Saved data entries:
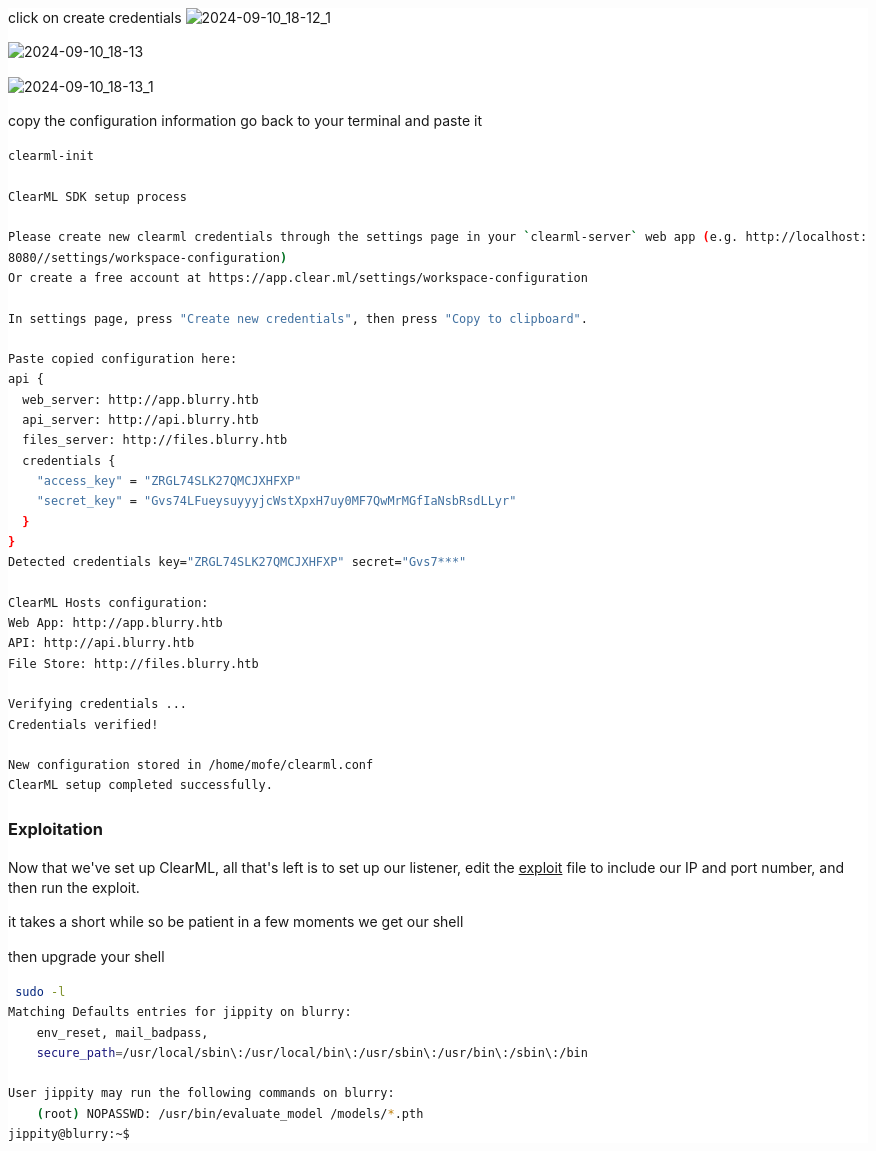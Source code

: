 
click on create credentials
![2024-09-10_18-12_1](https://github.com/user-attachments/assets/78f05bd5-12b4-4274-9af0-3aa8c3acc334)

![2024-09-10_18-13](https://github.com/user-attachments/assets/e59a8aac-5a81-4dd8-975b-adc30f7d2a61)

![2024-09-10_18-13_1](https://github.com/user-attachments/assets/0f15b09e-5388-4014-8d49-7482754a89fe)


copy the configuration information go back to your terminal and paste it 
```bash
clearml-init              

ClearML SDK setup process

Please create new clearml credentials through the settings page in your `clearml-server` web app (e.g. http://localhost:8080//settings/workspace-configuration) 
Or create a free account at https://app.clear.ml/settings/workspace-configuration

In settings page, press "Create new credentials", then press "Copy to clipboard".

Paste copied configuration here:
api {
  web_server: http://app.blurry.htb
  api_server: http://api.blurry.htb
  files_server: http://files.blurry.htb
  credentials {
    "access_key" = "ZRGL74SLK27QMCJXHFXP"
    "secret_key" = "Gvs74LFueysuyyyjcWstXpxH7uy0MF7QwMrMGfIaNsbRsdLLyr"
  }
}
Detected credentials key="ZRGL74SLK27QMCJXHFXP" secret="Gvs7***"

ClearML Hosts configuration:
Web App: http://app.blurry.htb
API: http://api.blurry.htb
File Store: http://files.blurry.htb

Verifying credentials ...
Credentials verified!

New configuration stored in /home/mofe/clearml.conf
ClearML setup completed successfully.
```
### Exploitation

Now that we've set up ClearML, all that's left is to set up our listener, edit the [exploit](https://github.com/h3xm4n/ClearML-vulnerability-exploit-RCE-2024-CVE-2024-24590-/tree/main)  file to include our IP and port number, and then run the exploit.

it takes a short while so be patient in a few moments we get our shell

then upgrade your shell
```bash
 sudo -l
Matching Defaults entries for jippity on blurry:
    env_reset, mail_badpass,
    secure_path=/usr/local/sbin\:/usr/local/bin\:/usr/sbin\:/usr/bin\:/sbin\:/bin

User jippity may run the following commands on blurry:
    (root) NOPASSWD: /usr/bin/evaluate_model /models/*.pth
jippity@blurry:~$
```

◆ Task details
Would you please output each record exactly, leaving the images out?

◆ Task solution
Source code

: 
click on create credentials
![2024-09-10_18-12_1](https://github.com/user-attachments/assets/78f05bd5-12b4-4274-9af0-3aa8c3acc334)

![2024-09-10_18-13](https://github.com/user-attachments/assets/e59a8aac-5a81-4dd8-975b-adc30f7d2a61)

![2024-09-10_18-13_1](https://github.com/user-attachments/assets/0f15b09e-5388-4014-8d49-7482754a89fe)


copy the configuration information go back to your terminal and paste it 
```bash
clearml-init              

ClearML SDK setup process

Please create new clearml credentials through the settings page in your `clearml-server` web app (e.g. http://localhost:8080//settings/workspace-configuration) 
Or create a free account at https://app.clear.ml/settings/workspace-configuration

In settings page, press "Create new credentials", then press "Copy to clipboard".

Paste copied configuration here:
api {
  web_server: http://app.blurry.htb
  api_server: http://api.blurry.htb
  files_server: http://files.blurry.htb
  credentials {
    "access_key" = "ZRGL74SLK27QMCJXHFXP"
    "secret_key" = "Gvs74LFueysuyyyjcWstXpxH7uy0MF7QwMrMGfIaNsbRsdLLyr"
  }
}
Detected credentials key="ZRGL74SLK27QMCJXHFXP" secret="Gvs7***"

ClearML Hosts configuration:
Web App: http://app.blurry.htb
API: http://api.blurry.htb
File Store: http://files.blurry.htb

Verifying credentials ...
Credentials verified!

New configuration stored in /home/mofe/clearml.conf
ClearML setup completed successfully.
```
### Exploitation

Now that we've set up ClearML, all that's left is to set up our listener, edit the [exploit](https://github.com/h3xm4n/ClearML-vulnerability-exploit-RCE-2024-CVE-2024-24590-/tree/main)  file to include our IP and port number, and then run the exploit.

it takes a short while so be patient in a few moments we get our shell

then upgrade your shell
```bash
 sudo -l
Matching Defaults entries for jippity on blurry:
    env_reset, mail_badpass,
    secure_path=/usr/local/sbin\:/usr/local/bin\:/usr/sbin\:/usr/bin\:/sbin\:/bin

User jippity may run the following commands on blurry:
    (root) NOPASSWD: /usr/bin/evaluate_model /models/*.pth
jippity@blurry:~$
```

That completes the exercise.